* [Problem to work on] Once the line containing "- Results: Typed" is found in the records below, return it and each following line exactly, up to and including the line containing "Licensed under the", and nothing else.

* [Task material]
━━━━━━━━━━━━━━━━━━━━━━━━━━━━━━

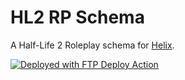 
# HL2 RP Schema
A Half-Life 2 Roleplay schema for [Helix](https://github.com/nebulouscloud/helix).

[<img alt="Deployed with FTP Deploy Action" src="https://img.shields.io/badge/Deployed With-FTP DEPLOY ACTION-%3CCOLOR%3E?style=for-the-badge&color=0077b6">](https://github.com/SamKirkland/FTP-Deploy-Action)
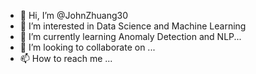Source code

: - 👋 Hi, I’m @JohnZhuang30
- 👀 I’m interested in Data Science and Machine Learning
- 🌱 I’m currently learning Anomaly Detection and NLP...
- 💞️ I’m looking to collaborate on ...
- 📫 How to reach me ...

<!---
JohnZhuang30/JohnZhuang30 is a ✨ special ✨ repository because its `README.md` (this file) appears on your GitHub profile.
You can click the Preview link to take a look at your changes.
--->
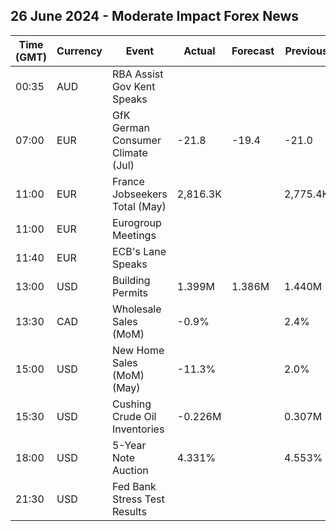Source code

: ## 26 June 2024 - Moderate Impact Forex News

| Time (GMT) | Currency | Event | Actual | Forecast | Previous |
|------|----------|-------|--------|----------|----------|
| 00:35 | AUD | RBA Assist Gov Kent Speaks |  |  |  |
| 07:00 | EUR | GfK German Consumer Climate (Jul) | -21.8 | -19.4 | -21.0 |
| 11:00 | EUR | France Jobseekers Total (May) | 2,816.3K |  | 2,775.4K |
| 11:00 | EUR | Eurogroup Meetings |  |  |  |
| 11:40 | EUR | ECB's Lane Speaks |  |  |  |
| 13:00 | USD | Building Permits | 1.399M | 1.386M | 1.440M |
| 13:30 | CAD | Wholesale Sales (MoM) | -0.9% |  | 2.4% |
| 15:00 | USD | New Home Sales (MoM) (May) | -11.3% |  | 2.0% |
| 15:30 | USD | Cushing Crude Oil Inventories | -0.226M |  | 0.307M |
| 18:00 | USD | 5-Year Note Auction | 4.331% |  | 4.553% |
| 21:30 | USD | Fed Bank Stress Test Results |  |  |  |
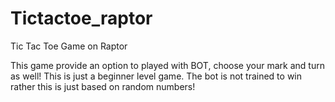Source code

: # Tictactoe_raptor
Tic Tac Toe Game on Raptor

This game provide an option to played with BOT, choose your mark and turn as well! This is just a beginner level game. 
The bot is not trained to win rather this is just based on random numbers!
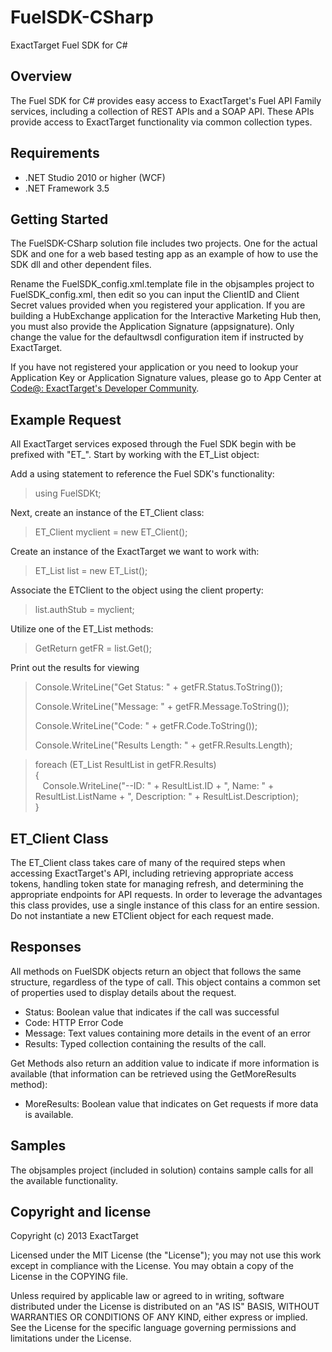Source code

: FuelSDK-CSharp
============

ExactTarget Fuel SDK for C# 

## Overview ##
The Fuel SDK for C# provides easy access to ExactTarget's Fuel API Family services, including a collection of REST APIs and a SOAP API. These APIs provide access to ExactTarget functionality via common collection types. 

## Requirements ##
- .NET Studio 2010 or higher (WCF)
- .NET Framework 3.5 

## Getting Started ##
The FuelSDK-CSharp solution file includes two projects. One for the actual SDK and one for a web based testing app as an example of how to use the SDK dll and other dependent files.

Rename the  FuelSDK_config.xml.template file in the objsamples project to FuelSDK_config.xml, then edit so you can input the ClientID and Client Secret values provided when you registered your application. If you are building a HubExchange application for the Interactive Marketing Hub then, you must also provide the Application Signature (appsignature). Only change the value for the defaultwsdl configuration item if instructed by ExactTarget.

If you have not registered your application or you need to lookup your Application Key or Application Signature values, please go to App Center at [Code@: ExactTarget's Developer Community](http://code.exacttarget.com "CODE@").

## Example Request ##
All ExactTarget services exposed through the Fuel SDK begin with be prefixed with "ET_". Start by working with the ET_List object:

Add a using statement to reference the Fuel SDK's functionality:

>using FuelSDKt;

Next, create an instance of the ET_Client class:

>ET_Client myclient = new ET_Client();            

Create an instance of the ExactTarget we want to work with:

>ET_List list = new ET_List();

Associate the ETClient to the object using the client property:

>list.authStub = myclient;

Utilize one of the ET_List methods:

>GetReturn getFR = list.Get();


Print out the results for viewing


>Console.WriteLine("Get Status: " + getFR.Status.ToString());
>
>Console.WriteLine("Message: " + getFR.Message.ToString());
>
>Console.WriteLine("Code: " + getFR.Code.ToString());
>
>Console.WriteLine("Results Length: " + getFR.Results.Length);

>foreach (ET_List ResultList in getFR.Results) <br />
>{<br/>
>&nbsp;&nbsp;&nbsp;Console.WriteLine("--ID: " + ResultList.ID + ", Name: " + ResultList.ListName + ", Description: " + ResultList.Description);
><br/>
>}
</pre>



## ET_Client Class ##
The ET_Client class takes care of many of the required steps when accessing ExactTarget's API, including retrieving appropriate access tokens, handling token state for managing refresh, and determining the appropriate endpoints for API requests. In order to leverage the advantages this class provides, use a single instance of this class for an entire session. Do not instantiate a new ETClient object for each request made.

## Responses ##
All methods on FuelSDK objects return an object that follows the same structure, regardless of the type of call. This object contains a common set of properties used to display details about the request.

- Status: Boolean value that indicates if the call was successful
- Code: HTTP Error Code 
- Message: Text values containing more details in the event of an error
- Results: Typed collection containing the results of the call.

Get Methods also return an addition value to indicate if more information is available (that information can be retrieved using the GetMoreResults method):

- MoreResults: Boolean value that indicates on Get requests if more data is available.


## Samples ##
The objsamples project (included in solution) contains sample calls for all the available functionality.

## Copyright and license ##
Copyright (c) 2013 ExactTarget

Licensed under the MIT License (the "License"); you may not use this work except in compliance with the License. You may obtain a copy of the License in the COPYING file.

Unless required by applicable law or agreed to in writing, software distributed under the License is distributed on an "AS IS" BASIS, WITHOUT WARRANTIES OR CONDITIONS OF ANY KIND, either express or implied. See the License for the specific language governing permissions and limitations under the License.

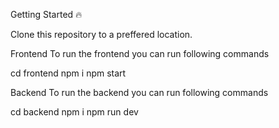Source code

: Getting Started 🔥

Clone this repository to a preffered location.

Frontend
To run the frontend you can run following commands

cd frontend
npm i
npm start

Backend
To run the backend you can run following commands

cd backend
npm i
npm run dev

━━━━━━━━━━━━━━━━━━━━━━━━━━━━━━

* [Exercise response]
- Results: Typed collection containing the results of the call.

Get Methods also return an addition value to indicate if more information is available (that information can be retrieved using the GetMoreResults method):

- MoreResults: Boolean value that indicates on Get requests if more data is available.


## Samples ##
The objsamples project (included in solution) contains sample calls for all the available functionality.

## Copyright and license ##
Copyright (c) 2013 ExactTarget

Licensed under the MIT License (the "License"); you may not use this work except in compliance with the License. You may obtain a copy of the License in the COPYING file.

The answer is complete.